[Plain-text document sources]
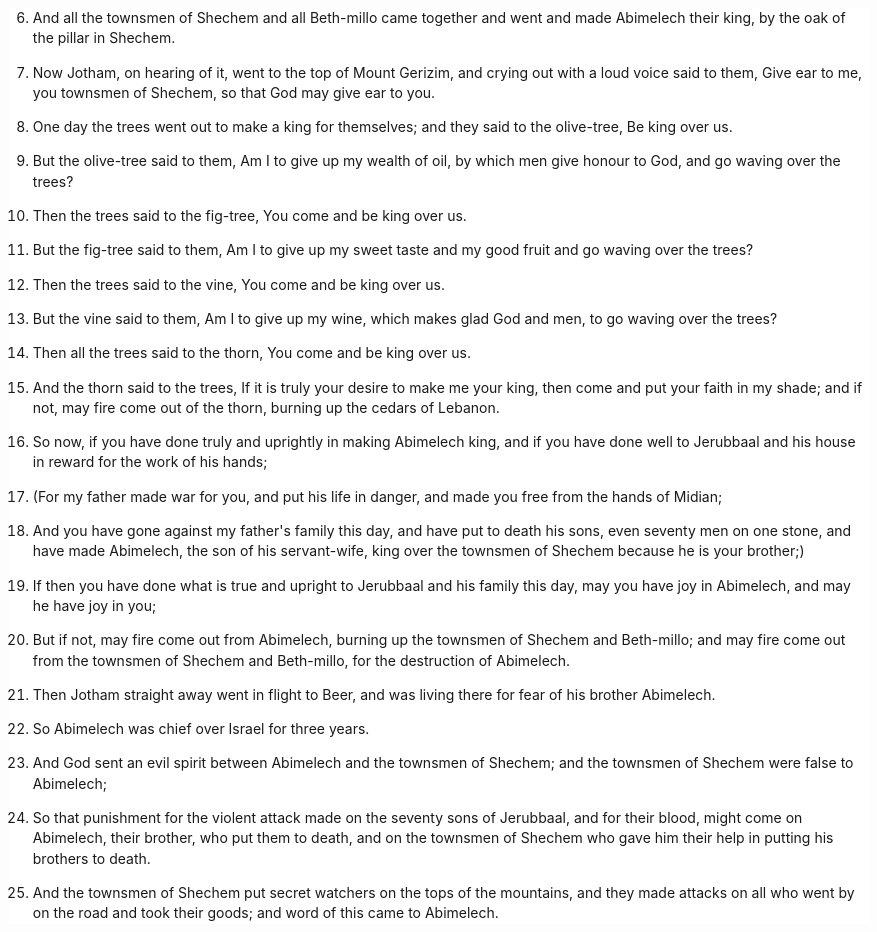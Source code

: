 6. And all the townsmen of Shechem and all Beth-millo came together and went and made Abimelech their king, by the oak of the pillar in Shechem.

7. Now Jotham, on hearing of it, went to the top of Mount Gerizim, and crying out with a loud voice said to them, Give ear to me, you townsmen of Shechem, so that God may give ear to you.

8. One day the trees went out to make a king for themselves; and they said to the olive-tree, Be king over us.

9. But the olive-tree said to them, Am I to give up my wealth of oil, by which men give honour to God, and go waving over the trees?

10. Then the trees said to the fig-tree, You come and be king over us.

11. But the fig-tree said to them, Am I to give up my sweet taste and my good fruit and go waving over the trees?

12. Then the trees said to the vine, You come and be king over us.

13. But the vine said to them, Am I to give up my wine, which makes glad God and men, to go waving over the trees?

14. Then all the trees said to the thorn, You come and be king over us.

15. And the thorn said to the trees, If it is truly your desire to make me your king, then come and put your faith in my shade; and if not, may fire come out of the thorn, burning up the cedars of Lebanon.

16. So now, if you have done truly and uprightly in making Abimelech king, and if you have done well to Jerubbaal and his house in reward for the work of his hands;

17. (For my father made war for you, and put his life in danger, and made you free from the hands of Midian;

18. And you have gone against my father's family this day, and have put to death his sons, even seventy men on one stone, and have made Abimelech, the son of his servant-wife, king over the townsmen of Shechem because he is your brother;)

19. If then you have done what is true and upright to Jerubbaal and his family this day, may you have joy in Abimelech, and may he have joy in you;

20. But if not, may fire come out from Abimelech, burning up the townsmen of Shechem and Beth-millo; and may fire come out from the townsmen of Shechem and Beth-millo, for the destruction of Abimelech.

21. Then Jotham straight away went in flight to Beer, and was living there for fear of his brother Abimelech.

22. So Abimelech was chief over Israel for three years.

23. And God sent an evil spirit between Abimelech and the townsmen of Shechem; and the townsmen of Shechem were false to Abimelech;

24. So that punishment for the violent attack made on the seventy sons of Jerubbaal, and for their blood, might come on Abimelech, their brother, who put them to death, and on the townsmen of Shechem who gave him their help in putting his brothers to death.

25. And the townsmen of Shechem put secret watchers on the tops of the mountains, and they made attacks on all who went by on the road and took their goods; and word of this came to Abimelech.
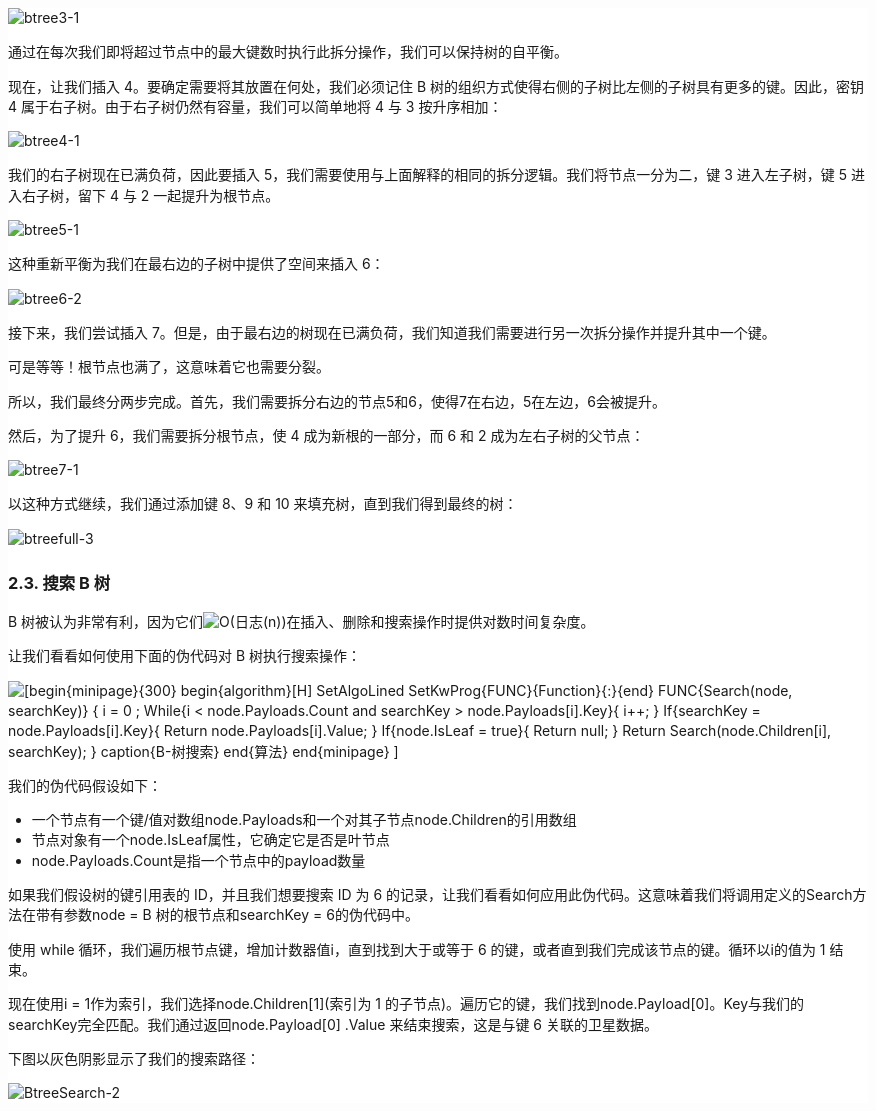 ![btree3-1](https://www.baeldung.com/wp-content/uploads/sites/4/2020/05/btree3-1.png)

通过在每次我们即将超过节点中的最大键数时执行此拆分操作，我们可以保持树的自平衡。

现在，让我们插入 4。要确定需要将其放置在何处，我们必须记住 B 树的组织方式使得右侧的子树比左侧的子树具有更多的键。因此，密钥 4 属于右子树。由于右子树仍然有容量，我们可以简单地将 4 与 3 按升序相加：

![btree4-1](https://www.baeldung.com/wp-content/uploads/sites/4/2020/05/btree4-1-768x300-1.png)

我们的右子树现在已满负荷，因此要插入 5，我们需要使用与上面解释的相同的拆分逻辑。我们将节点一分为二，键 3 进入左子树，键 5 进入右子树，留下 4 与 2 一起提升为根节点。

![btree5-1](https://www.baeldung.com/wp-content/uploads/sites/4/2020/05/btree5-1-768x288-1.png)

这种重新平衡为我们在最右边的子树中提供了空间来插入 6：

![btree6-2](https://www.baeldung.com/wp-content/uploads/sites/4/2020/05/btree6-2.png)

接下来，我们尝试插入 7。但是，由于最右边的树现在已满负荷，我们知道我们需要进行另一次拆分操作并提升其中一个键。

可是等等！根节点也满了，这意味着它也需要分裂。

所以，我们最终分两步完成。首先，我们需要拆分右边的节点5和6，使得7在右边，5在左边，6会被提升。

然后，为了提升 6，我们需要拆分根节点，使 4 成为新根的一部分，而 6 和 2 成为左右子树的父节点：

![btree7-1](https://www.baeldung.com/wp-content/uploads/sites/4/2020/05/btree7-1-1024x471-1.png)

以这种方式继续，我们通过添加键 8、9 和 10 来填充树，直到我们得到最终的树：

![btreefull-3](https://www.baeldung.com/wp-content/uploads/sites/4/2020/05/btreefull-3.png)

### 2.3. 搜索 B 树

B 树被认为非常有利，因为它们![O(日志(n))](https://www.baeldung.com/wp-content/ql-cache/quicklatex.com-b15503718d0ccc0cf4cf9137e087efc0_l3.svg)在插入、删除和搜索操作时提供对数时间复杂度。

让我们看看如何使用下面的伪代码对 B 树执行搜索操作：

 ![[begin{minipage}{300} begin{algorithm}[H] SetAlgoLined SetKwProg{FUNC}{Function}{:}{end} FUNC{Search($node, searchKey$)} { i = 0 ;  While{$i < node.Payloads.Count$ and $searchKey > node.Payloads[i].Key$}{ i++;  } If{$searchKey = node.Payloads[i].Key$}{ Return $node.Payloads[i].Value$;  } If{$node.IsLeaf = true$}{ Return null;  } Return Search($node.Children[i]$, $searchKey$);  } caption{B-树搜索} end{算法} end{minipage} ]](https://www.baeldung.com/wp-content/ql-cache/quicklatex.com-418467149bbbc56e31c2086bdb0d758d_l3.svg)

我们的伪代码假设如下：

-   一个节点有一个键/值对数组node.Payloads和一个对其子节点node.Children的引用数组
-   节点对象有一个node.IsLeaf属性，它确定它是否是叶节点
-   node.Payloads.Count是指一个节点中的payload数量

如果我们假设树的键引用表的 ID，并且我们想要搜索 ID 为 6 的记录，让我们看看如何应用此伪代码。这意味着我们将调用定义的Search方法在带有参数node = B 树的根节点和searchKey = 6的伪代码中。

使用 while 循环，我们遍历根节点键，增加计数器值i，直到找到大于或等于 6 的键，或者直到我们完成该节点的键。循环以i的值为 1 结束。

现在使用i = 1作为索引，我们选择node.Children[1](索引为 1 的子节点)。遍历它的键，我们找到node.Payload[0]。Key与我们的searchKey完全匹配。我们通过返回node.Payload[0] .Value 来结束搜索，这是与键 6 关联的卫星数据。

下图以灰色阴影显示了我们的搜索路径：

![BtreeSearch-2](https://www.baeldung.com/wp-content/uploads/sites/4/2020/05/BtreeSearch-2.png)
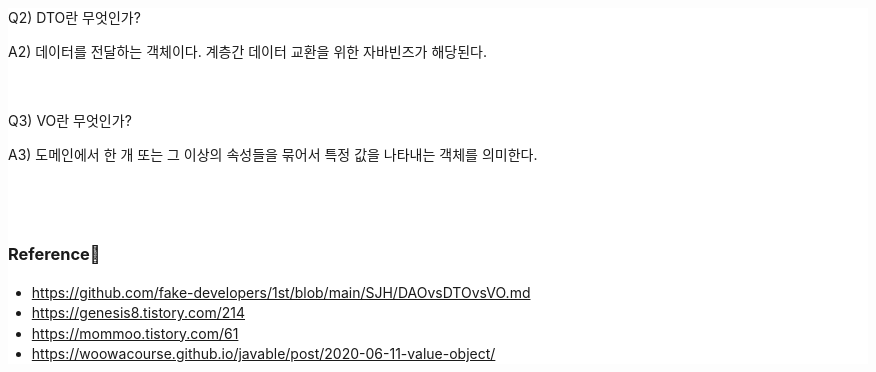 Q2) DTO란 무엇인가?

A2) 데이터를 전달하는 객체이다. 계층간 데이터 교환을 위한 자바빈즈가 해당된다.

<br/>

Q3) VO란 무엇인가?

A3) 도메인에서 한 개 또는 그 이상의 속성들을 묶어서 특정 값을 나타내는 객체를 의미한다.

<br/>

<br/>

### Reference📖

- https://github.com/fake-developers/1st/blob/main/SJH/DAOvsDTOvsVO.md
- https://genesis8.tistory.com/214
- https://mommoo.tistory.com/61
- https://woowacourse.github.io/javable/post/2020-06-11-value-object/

**Work instructions:** Write the records out again exactly; none of the pictures belong in the copy.

**Answer:**
Source code

: 6. And all the townsmen of Shechem and all Beth-millo came together and went and made Abimelech their king, by the oak of the pillar in Shechem.

7. Now Jotham, on hearing of it, went to the top of Mount Gerizim, and crying out with a loud voice said to them, Give ear to me, you townsmen of Shechem, so that God may give ear to you.

8. One day the trees went out to make a king for themselves; and they said to the olive-tree, Be king over us.

9. But the olive-tree said to them, Am I to give up my wealth of oil, by which men give honour to God, and go waving over the trees?

10. Then the trees said to the fig-tree, You come and be king over us.

11. But the fig-tree said to them, Am I to give up my sweet taste and my good fruit and go waving over the trees?

12. Then the trees said to the vine, You come and be king over us.

13. But the vine said to them, Am I to give up my wine, which makes glad God and men, to go waving over the trees?

14. Then all the trees said to the thorn, You come and be king over us.

15. And the thorn said to the trees, If it is truly your desire to make me your king, then come and put your faith in my shade; and if not, may fire come out of the thorn, burning up the cedars of Lebanon.

16. So now, if you have done truly and uprightly in making Abimelech king, and if you have done well to Jerubbaal and his house in reward for the work of his hands;

17. (For my father made war for you, and put his life in danger, and made you free from the hands of Midian;

18. And you have gone against my father's family this day, and have put to death his sons, even seventy men on one stone, and have made Abimelech, the son of his servant-wife, king over the townsmen of Shechem because he is your brother;)

19. If then you have done what is true and upright to Jerubbaal and his family this day, may you have joy in Abimelech, and may he have joy in you;

20. But if not, may fire come out from Abimelech, burning up the townsmen of Shechem and Beth-millo; and may fire come out from the townsmen of Shechem and Beth-millo, for the destruction of Abimelech.

21. Then Jotham straight away went in flight to Beer, and was living there for fear of his brother Abimelech.

22. So Abimelech was chief over Israel for three years.

23. And God sent an evil spirit between Abimelech and the townsmen of Shechem; and the townsmen of Shechem were false to Abimelech;

24. So that punishment for the violent attack made on the seventy sons of Jerubbaal, and for their blood, might come on Abimelech, their brother, who put them to death, and on the townsmen of Shechem who gave him their help in putting his brothers to death.

25. And the townsmen of Shechem put secret watchers on the tops of the mountains, and they made attacks on all who went by on the road and took their goods; and word of this came to Abimelech.
 ![btree3-1](https://www.baeldung.com/wp-content/uploads/sites/4/2020/05/btree3-1.png)

通过在每次我们即将超过节点中的最大键数时执行此拆分操作，我们可以保持树的自平衡。

现在，让我们插入 4。要确定需要将其放置在何处，我们必须记住 B 树的组织方式使得右侧的子树比左侧的子树具有更多的键。因此，密钥 4 属于右子树。由于右子树仍然有容量，我们可以简单地将 4 与 3 按升序相加：

![btree4-1](https://www.baeldung.com/wp-content/uploads/sites/4/2020/05/btree4-1-768x300-1.png)

我们的右子树现在已满负荷，因此要插入 5，我们需要使用与上面解释的相同的拆分逻辑。我们将节点一分为二，键 3 进入左子树，键 5 进入右子树，留下 4 与 2 一起提升为根节点。

![btree5-1](https://www.baeldung.com/wp-content/uploads/sites/4/2020/05/btree5-1-768x288-1.png)

这种重新平衡为我们在最右边的子树中提供了空间来插入 6：

![btree6-2](https://www.baeldung.com/wp-content/uploads/sites/4/2020/05/btree6-2.png)

接下来，我们尝试插入 7。但是，由于最右边的树现在已满负荷，我们知道我们需要进行另一次拆分操作并提升其中一个键。

可是等等！根节点也满了，这意味着它也需要分裂。

所以，我们最终分两步完成。首先，我们需要拆分右边的节点5和6，使得7在右边，5在左边，6会被提升。

然后，为了提升 6，我们需要拆分根节点，使 4 成为新根的一部分，而 6 和 2 成为左右子树的父节点：

![btree7-1](https://www.baeldung.com/wp-content/uploads/sites/4/2020/05/btree7-1-1024x471-1.png)

以这种方式继续，我们通过添加键 8、9 和 10 来填充树，直到我们得到最终的树：

![btreefull-3](https://www.baeldung.com/wp-content/uploads/sites/4/2020/05/btreefull-3.png)

### 2.3. 搜索 B 树

B 树被认为非常有利，因为它们![O(日志(n))](https://www.baeldung.com/wp-content/ql-cache/quicklatex.com-b15503718d0ccc0cf4cf9137e087efc0_l3.svg)在插入、删除和搜索操作时提供对数时间复杂度。

让我们看看如何使用下面的伪代码对 B 树执行搜索操作：

 ![[begin{minipage}{300} begin{algorithm}[H] SetAlgoLined SetKwProg{FUNC}{Function}{:}{end} FUNC{Search($node, searchKey$)} { i = 0 ;  While{$i < node.Payloads.Count$ and $searchKey > node.Payloads[i].Key$}{ i++;  } If{$searchKey = node.Payloads[i].Key$}{ Return $node.Payloads[i].Value$;  } If{$node.IsLeaf = true$}{ Return null;  } Return Search($node.Children[i]$, $searchKey$);  } caption{B-树搜索} end{算法} end{minipage} ]](https://www.baeldung.com/wp-content/ql-cache/quicklatex.com-418467149bbbc56e31c2086bdb0d758d_l3.svg)

我们的伪代码假设如下：

-   一个节点有一个键/值对数组node.Payloads和一个对其子节点node.Children的引用数组
-   节点对象有一个node.IsLeaf属性，它确定它是否是叶节点
-   node.Payloads.Count是指一个节点中的payload数量

如果我们假设树的键引用表的 ID，并且我们想要搜索 ID 为 6 的记录，让我们看看如何应用此伪代码。这意味着我们将调用定义的Search方法在带有参数node = B 树的根节点和searchKey = 6的伪代码中。

使用 while 循环，我们遍历根节点键，增加计数器值i，直到找到大于或等于 6 的键，或者直到我们完成该节点的键。循环以i的值为 1 结束。

现在使用i = 1作为索引，我们选择node.Children[1](索引为 1 的子节点)。遍历它的键，我们找到node.Payload[0]。Key与我们的searchKey完全匹配。我们通过返回node.Payload[0] .Value 来结束搜索，这是与键 6 关联的卫星数据。

下图以灰色阴影显示了我们的搜索路径：

![BtreeSearch-2](https://www.baeldung.com/wp-content/uploads/sites/4/2020/05/BtreeSearch-2.png)
 Q2) DTO란 무엇인가?

A2) 데이터를 전달하는 객체이다. 계층간 데이터 교환을 위한 자바빈즈가 해당된다.

<br/>

Q3) VO란 무엇인가?

A3) 도메인에서 한 개 또는 그 이상의 속성들을 묶어서 특정 값을 나타내는 객체를 의미한다.

<br/>

<br/>

### Reference📖

- https://github.com/fake-developers/1st/blob/main/SJH/DAOvsDTOvsVO.md
- https://genesis8.tistory.com/214
- https://mommoo.tistory.com/61
- https://woowacourse.github.io/javable/post/2020-06-11-value-object/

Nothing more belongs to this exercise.